In the material below, the lines from the one containing "-f \left(t +" through the one containing "time as $t$" are to be given again exactly, ends included, and no others.

__Data shown__:
- Opening Delimiter -

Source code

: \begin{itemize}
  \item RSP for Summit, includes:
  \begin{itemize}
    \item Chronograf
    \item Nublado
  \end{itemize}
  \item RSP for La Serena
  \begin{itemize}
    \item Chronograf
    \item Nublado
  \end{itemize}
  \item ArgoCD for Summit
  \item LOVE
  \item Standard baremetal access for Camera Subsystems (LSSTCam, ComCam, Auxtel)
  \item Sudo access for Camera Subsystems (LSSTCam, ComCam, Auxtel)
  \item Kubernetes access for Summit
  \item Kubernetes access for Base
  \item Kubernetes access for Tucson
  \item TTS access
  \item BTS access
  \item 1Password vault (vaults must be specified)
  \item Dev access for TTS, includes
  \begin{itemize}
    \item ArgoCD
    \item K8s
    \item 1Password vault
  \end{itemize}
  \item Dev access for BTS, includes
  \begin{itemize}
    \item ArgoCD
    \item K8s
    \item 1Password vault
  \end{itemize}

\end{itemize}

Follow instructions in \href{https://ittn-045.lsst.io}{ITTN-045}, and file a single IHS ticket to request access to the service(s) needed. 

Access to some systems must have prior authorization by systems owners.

- Closing Delimiter -
- Opening Delimiter -

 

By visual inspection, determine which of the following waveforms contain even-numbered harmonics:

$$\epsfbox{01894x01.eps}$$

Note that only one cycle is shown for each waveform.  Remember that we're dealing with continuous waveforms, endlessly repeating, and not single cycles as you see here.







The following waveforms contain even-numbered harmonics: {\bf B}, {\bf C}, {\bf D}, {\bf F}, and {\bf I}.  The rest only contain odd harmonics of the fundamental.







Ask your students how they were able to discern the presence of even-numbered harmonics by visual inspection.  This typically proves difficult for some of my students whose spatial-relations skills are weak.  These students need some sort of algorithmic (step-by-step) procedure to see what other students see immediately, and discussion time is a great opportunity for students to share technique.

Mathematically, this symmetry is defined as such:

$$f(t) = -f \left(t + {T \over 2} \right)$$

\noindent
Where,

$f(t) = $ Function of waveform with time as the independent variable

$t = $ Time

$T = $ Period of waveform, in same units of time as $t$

- Closing Delimiter -

__Exercise response__:
$$f(t) = -f \left(t + {T \over 2} \right)$$

\noindent
Where,

$f(t) = $ Function of waveform with time as the independent variable

$t = $ Time

$T = $ Period of waveform, in same units of time as $t$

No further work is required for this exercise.